= Euphoria (compilations) =

Series of dance music compilations

The first compilation in the Euphoria series: 'For the Mind, Body and Soul' Euphoria, mixed by PF Project.

Euphoria is a series of dance music compilations that debuted on the Telstar Records label in early 1999. During the first year, Euphoria focused primarily on trance music until mid-2000 when Euphoria released the first chill-out album in the series and the first hard house album in late 2000.
Euphoria was later spun off into a number of associated club nights around the UK, Ibiza and Cyprus. Over the course of three years, in excess of 500 tour dates were chalked up with tour DJs such as Adam White, Robert Van Ryn, Simon Webdale and Darren James.
The compilations included box sets usually priced at around £20.00. The Euphoria albums were of high quality and still are highly collectible and the earlier versions are somewhat rare.

Frequent DJs and/or producers who have mixed albums include Dave Pearce, Matt Darey, Lisa Lashes, John '00' Fleming, Adam White, The Tidy Boys, Jay Burnett, Red Jerry and Andy Whitby.

When Telstar Records folded in 2004, the brand went to Ministry of Sound recordings.

Since the debut release, the Euphoria brand has showcased other genres in electronic dance music including hard house, hard dance, progressive and psy-trance as well as releasing some (thus far) "one offs" that cover old skool, funky house, hardcore and the ever-popular "mash up".

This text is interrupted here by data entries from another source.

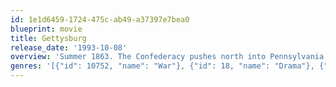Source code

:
 ```yaml
---
id: 1e1d6459-1724-475c-ab49-a37397e7bea0
blueprint: movie
title: Gettysburg
release_date: '1993-10-08'
overview: 'Summer 1863. The Confederacy pushes north into Pennsylvania. Union divisions converge to face them. The two great armies clash at Gettysburg, site of a theology school. For three days, through such legendary actions as Little Round Top and Pickett''s Charge, the fate of "one nation, indivisible" hangs in the balance.'
genres: '[{"id": 10752, "name": "War"}, {"id": 18, "name": "Drama"}, {"id": 36, "name": "History"}]'
---
```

Although focusing mostly on "Best of" compilations in recent years under various guises, the Euphoria brand went "back to its roots" in mid-2008 with its first release of new (all encompassing) trance music in 3 years as opposed to the subgenre releases. Summer Euphoria was also the first digital-only release under the Euphoria brand.

With no new releases for nearly 18 months, Ministry of Sound released Euphoria 2011 in September of that year. This was a new direction for the Euphoria brand in that the album contained the latest dance music including the recent fusion of dance beats with R&B.

Telstar also launched the Breakdown (its full name being The Very Best of Euphoric Dance Breakdown) series in 1999, the same year as the inaugural Euphoria album, and this brand also went to Ministry of Sound following the folding of Telstar. Breakdown too focused on electronic dance music, but was never focused on trance music in particular, focusing on a wide range of subgenres of dance music, including non-electronic genres such as a disco edition. The series was computer mixed, but did not list a DJ on its cover, but instead in its liner notes. In the book The Complete Book of the British Charts: Singles and Albums, the Breakdown series is erroneously listed as being part of the Euphoria series.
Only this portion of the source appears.